- [EXERCISE DIRECTIONS] In the entries below, find every line with "started" and copy it.

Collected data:
....

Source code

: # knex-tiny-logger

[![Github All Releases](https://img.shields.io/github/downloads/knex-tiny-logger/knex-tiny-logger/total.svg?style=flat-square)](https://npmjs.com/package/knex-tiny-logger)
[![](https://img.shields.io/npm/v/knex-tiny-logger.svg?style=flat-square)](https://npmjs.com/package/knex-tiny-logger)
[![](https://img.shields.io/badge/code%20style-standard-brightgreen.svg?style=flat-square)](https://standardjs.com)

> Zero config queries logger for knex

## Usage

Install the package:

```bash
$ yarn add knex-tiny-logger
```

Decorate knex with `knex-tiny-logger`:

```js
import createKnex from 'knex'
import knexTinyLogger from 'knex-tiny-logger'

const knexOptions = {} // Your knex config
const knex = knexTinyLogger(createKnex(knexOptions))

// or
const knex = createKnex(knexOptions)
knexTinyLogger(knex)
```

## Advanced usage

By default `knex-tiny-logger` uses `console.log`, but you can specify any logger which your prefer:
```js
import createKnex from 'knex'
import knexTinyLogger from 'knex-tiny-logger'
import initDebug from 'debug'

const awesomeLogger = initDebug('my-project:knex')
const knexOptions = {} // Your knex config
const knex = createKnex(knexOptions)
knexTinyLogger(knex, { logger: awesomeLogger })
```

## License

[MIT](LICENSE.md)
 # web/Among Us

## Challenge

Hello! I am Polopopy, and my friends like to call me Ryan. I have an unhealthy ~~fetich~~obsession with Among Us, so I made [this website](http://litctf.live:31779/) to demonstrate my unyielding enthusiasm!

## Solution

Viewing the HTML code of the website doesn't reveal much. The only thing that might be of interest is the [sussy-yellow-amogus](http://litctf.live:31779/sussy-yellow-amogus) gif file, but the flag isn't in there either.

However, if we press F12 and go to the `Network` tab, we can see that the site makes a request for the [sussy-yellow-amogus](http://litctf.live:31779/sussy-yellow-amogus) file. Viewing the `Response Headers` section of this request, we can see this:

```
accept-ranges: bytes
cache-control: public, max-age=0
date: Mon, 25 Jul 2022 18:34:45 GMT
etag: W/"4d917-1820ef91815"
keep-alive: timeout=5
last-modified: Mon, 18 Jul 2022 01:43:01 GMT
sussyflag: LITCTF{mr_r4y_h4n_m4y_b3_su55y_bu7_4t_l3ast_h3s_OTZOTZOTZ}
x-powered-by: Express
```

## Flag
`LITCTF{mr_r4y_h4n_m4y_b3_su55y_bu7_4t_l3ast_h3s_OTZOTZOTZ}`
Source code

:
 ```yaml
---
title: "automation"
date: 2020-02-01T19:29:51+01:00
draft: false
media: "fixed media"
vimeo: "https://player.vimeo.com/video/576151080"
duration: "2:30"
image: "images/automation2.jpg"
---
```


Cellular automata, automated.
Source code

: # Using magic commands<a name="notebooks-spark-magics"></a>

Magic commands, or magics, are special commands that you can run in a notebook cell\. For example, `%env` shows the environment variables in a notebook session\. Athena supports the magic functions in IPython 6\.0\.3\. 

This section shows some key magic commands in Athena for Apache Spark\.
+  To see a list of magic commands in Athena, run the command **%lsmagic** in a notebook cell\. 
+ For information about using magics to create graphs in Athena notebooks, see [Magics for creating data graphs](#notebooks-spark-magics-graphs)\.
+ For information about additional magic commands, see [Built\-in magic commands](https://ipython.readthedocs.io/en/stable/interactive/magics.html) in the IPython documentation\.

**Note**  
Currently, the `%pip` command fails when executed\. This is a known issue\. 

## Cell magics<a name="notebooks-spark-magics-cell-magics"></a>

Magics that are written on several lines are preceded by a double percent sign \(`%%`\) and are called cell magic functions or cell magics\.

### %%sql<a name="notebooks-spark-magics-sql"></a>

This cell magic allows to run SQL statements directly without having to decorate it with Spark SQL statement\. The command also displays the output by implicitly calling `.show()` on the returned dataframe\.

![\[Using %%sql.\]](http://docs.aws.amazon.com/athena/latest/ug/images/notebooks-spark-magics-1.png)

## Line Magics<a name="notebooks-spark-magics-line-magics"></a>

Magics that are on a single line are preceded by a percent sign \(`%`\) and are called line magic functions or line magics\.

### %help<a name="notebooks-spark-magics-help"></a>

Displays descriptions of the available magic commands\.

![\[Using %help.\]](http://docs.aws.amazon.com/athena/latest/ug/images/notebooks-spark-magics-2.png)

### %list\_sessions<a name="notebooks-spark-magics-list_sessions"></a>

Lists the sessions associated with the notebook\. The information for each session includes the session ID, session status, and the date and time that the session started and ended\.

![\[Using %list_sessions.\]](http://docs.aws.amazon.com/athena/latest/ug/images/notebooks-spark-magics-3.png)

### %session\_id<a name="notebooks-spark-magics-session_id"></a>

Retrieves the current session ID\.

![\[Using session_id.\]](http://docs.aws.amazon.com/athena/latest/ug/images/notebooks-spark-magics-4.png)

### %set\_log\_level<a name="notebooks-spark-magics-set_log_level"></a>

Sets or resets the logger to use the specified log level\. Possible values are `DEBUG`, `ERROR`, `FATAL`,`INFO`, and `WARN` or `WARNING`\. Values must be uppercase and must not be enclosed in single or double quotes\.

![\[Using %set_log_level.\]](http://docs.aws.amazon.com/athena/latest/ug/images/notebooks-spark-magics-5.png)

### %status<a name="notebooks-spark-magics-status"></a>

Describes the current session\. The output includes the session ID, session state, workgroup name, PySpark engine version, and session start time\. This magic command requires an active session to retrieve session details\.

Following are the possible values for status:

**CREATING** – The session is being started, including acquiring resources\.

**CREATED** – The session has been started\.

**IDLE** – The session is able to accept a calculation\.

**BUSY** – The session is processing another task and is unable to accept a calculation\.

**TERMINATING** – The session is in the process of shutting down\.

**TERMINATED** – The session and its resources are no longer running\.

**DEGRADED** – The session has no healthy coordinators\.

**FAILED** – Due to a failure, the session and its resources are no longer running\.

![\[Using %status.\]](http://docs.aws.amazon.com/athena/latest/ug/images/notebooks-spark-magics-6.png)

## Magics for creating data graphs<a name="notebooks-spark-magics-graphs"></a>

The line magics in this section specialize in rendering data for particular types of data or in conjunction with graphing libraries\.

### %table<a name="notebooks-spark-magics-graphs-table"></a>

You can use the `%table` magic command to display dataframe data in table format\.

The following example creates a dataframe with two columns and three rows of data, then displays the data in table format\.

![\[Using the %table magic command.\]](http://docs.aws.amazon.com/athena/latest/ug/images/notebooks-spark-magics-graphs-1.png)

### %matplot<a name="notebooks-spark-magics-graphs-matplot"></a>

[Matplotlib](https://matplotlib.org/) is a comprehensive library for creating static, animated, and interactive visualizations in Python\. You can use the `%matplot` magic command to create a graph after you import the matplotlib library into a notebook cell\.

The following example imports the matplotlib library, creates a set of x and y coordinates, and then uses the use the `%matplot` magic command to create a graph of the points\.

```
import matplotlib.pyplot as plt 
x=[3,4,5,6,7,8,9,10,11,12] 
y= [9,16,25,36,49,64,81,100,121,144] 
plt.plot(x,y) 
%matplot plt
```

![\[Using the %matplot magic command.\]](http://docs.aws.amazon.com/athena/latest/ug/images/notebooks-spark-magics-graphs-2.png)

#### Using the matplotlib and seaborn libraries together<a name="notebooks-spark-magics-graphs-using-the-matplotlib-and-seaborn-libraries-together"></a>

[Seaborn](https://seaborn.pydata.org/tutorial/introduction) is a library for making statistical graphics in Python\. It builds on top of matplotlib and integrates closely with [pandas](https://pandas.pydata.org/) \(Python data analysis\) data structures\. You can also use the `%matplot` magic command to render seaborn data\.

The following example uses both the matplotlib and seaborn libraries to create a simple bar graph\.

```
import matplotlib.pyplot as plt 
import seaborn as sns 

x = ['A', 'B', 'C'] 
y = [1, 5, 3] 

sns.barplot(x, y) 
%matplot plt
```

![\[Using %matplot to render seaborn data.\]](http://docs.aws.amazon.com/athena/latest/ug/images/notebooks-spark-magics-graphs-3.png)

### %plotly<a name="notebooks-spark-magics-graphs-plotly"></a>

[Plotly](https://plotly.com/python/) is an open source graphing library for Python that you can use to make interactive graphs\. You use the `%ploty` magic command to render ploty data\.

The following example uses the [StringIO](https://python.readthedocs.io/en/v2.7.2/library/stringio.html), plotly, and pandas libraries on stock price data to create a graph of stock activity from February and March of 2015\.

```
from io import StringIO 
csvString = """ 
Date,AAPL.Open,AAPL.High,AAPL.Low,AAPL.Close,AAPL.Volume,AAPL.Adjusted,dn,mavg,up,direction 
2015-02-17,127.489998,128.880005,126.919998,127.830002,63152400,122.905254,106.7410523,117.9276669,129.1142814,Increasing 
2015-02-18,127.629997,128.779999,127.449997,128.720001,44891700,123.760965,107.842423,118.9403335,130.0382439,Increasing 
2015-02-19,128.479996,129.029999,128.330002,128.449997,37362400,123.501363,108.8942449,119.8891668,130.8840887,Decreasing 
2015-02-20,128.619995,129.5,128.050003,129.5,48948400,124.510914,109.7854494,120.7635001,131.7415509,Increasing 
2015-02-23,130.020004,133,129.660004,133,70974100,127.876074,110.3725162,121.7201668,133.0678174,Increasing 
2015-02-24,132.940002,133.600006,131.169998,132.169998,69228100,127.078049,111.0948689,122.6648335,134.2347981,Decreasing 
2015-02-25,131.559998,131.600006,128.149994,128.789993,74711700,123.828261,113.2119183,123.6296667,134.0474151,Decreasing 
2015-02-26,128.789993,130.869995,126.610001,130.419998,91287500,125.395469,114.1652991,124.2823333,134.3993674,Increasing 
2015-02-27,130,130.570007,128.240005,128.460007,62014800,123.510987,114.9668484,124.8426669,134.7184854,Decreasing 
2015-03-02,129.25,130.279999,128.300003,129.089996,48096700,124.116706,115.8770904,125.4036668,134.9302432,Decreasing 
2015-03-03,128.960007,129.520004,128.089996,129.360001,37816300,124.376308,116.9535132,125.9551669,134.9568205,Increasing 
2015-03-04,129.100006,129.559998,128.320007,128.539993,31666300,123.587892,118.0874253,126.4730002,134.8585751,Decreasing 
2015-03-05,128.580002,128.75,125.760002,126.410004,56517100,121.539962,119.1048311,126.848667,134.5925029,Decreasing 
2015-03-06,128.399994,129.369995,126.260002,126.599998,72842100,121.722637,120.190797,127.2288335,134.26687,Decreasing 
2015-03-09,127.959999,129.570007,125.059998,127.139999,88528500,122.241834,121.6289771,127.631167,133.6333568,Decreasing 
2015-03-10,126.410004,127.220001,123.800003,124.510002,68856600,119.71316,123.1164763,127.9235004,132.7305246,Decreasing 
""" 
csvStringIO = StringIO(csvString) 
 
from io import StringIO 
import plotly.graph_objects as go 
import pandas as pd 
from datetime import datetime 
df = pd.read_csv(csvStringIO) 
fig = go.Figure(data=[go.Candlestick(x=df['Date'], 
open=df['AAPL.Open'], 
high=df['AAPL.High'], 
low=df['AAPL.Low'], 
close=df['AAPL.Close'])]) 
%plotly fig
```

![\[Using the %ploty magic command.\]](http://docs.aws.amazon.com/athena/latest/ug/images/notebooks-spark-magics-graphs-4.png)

....

- [RESPONSE BOX]
Lists the sessions associated with the notebook\. The information for each session includes the session ID, session status, and the date and time that the session started and ended\.
**CREATING** – The session is being started, including acquiring resources\.
**CREATED** – The session has been started\.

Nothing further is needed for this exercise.